• Kiri Thompson

The Disciplinary and Dismissal Process - Mistakes to Avoid

The process surrounding dismissals and disciplinary issues is complex and depends on a number of different things. Get something wrong at any point during the process and it could end up having significant repercussions, particularly if the employee decides to take the matter to an Employment Tribunal. The matter becomes even more complex if issues such as automatic unfair dismissal are involved, as many employers are not familiar with the law surrounding these and end up making mistakes that will cost them in the long run.

In this blog post, we examine the case of Mr C Jewell v Stax Converting Ltd: 2406047/2019.

What happened?

Mr Jewell joined a packaging manufacturer, Stax Converting Limited, in April 2018 as a warehouse machine operative. He and his pregnant partner shared the care of their six-year-old son.

In October 2018, Mr Jewell’s partner was undergoing pregnancy-associated medical treatment and appointments. Mr Jewell had booked time off work to attend one of these appointments and his employer had authorised that.

However, due to the nature of his partner’s pregnancy, this appointment was brought forward by two days, because of an urgent medical matter.

This gave Mr Jewell a problem as he usually took his six-year-old son to school in the morning, but on this particular day, he also wanted to attend the appointment with his partner.

On Friday 6th October, the day he learned of the change of appointment, he asked if he could attend the emergency medical appointment on the following Monday. The line manager refused, using robust language, as Mr Jewell had not given the required week’s notice in line with company policy. This refusal was despite the line manger knowing the reason for the appointment and its importance to Mr Jewell.

Mr Jewell then told his line manager that he had tried unsuccessfully to book this as annual leave in the company’s leave system, and so his only choice would be to take the Monday off as a day’s unpaid emergency dependant leave.

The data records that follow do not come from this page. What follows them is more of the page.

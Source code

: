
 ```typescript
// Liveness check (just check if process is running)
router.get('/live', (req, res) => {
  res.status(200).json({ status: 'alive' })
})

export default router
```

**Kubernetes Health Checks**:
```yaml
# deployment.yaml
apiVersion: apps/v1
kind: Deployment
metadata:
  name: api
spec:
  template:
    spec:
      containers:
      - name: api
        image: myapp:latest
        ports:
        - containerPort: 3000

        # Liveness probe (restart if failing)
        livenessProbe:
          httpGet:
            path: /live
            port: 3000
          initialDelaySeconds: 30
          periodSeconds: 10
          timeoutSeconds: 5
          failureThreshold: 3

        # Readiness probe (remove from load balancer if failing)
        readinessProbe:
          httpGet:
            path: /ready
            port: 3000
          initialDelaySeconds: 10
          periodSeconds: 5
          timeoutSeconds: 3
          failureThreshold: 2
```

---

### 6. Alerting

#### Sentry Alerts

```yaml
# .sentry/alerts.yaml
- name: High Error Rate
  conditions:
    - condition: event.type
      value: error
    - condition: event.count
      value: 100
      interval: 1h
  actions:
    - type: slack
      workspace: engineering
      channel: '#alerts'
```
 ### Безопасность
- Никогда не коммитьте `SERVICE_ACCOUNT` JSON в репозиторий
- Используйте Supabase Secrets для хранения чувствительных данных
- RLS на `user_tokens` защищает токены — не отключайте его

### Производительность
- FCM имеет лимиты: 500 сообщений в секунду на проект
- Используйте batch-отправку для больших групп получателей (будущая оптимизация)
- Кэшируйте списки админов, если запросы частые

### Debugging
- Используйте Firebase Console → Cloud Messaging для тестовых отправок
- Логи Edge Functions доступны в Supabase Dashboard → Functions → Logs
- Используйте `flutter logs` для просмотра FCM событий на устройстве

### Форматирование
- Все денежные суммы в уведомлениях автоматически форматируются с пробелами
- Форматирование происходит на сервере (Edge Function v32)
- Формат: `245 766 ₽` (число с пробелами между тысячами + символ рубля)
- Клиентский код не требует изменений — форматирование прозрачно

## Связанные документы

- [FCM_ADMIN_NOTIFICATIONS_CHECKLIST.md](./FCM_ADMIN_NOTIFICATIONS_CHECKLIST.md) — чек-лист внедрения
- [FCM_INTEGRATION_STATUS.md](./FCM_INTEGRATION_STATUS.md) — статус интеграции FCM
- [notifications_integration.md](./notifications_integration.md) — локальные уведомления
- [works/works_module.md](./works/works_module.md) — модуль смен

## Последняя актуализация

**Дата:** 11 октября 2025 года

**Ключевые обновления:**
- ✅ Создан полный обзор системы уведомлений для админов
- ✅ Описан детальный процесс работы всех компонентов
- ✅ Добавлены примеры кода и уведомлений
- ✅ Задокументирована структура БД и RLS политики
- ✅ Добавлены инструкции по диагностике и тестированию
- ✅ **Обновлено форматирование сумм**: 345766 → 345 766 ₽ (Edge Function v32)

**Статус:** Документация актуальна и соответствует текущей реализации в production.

When he came back into work the day afterwards, he was invited to a disciplinary hearing for unauthorised absence and insubordination. The outcome of the disciplinary hearing was that no further action was to be taken, and for all further medical appointments to be covered by annual leave instead.

In the months that followed, Mr Jewell was spoken to by his line manager on several occasions about smoking and using his mobile at work. In March 2019, following the birth of his second child, Mr Jewell applied for paternity leave for the months of May and June. However, the day after he put in his request, he was issued with a letter of termination. This was on the grounds that he had allegedly not followed company rules in relation to taking holiday from work and had not given enough notice of his holiday, referring to the incident when one day’s unpaid leave was taken for the emergency medical appointment.

Mr Jewell appealed his dismissal, and his employer upheld their decision, so he proceeded to make a claim at the Employment Tribunal for unfair dismissal.

His claim was upheld; the judge said the principal reason for his dismissal was the fact he took one day’s unpaid emergency parental leave on Monday 8th October 2018 which made the decision to dismiss automatically unfair. Mr Jewell was awarded £8,000 in compensation for automatic unfair dismissal.

What should employers bear in mind?

This case has three main points to consider:

1. Employers should be reasonable and supportive when employees are asking for emergency time off for childcare, dependant leave and medical appointments for pregnancy-related reasons, even where the employee is the spouse/partner and not the pregnant woman.

2. The judge criticised the handling/timing of the employer’s action. The issues with the phone use and smoking should have been dealt with at the time, via a fair and transparent process in accordance with both the ACAS Code of Practice and the company’s own disciplinary policy. In this case, however, the issues were purposefully left to accumulate over a long period of time before the company chose to take action, by which time those incidences were used collectively as an opportunity to move straight to a final last resort outcome of dismissal. In line with the ACAS Code of Practice, a first or, in some cases, a final written warning - where the allegations are sufficiently serious to warrant it - may be deemed an appropriate sanction for first time offences of this nature. A decision to dismiss should always be a last resort option. However, whether any sanction is determined to be reasonable and fair will, as always, depend entirely on the facts of each individual case.

3. The employee should always be provided with the genuine reasons for dismissal – in this particular case, the judge said the employer had used the employee’s performance issues to mask the real reason for the dismissal - the fact that the company were unhappy that he had taken one day of unpaid leave, at short notice, some months prior for an urgent medical appointment with his partner which concerned their unborn baby.

The employer in this case made a catalogue of very serious errors which led to this costly employment tribunal outcome occurring. This is a situation which could have easily been avoided had the employer sought legal advice prior to taking any action against this employee.